Saved data entries:
•••

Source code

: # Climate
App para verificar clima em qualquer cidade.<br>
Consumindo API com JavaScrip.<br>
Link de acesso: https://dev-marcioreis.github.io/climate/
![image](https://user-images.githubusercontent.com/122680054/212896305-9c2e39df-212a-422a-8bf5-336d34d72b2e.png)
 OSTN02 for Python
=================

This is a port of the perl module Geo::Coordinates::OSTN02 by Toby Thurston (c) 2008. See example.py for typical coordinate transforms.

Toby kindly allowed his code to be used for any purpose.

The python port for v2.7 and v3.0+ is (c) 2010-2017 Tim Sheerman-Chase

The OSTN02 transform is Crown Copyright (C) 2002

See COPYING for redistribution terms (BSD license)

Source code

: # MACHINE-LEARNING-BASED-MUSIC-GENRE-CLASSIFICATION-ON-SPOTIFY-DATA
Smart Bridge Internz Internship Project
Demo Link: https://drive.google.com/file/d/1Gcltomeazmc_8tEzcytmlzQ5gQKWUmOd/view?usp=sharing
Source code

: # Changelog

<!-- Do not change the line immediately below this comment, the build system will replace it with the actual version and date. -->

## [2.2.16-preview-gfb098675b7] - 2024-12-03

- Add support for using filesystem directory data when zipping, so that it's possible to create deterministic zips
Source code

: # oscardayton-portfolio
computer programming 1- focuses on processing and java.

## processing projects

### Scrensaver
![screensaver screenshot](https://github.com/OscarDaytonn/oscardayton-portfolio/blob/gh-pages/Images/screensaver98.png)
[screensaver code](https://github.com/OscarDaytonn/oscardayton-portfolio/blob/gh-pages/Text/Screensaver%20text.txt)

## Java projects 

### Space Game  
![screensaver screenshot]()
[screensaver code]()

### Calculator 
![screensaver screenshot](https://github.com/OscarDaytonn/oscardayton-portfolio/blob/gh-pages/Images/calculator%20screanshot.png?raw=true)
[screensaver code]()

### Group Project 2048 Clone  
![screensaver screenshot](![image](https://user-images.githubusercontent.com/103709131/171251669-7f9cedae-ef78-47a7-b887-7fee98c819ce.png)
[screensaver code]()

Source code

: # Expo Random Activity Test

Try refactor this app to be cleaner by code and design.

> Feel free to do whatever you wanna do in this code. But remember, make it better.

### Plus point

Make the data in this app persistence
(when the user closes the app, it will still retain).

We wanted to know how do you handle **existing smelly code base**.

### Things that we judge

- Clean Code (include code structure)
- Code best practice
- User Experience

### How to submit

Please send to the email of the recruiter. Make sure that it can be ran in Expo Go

•••

- AIM OF THE TASK -
Where a line of the records includes "pages", copy it.

- WRITTEN REPLY -
![screensaver screenshot](https://github.com/OscarDaytonn/oscardayton-portfolio/blob/gh-pages/Images/screensaver98.png)
[screensaver code](https://github.com/OscarDaytonn/oscardayton-portfolio/blob/gh-pages/Text/Screensaver%20text.txt)
![screensaver screenshot](https://github.com/OscarDaytonn/oscardayton-portfolio/blob/gh-pages/Images/calculator%20screanshot.png?raw=true)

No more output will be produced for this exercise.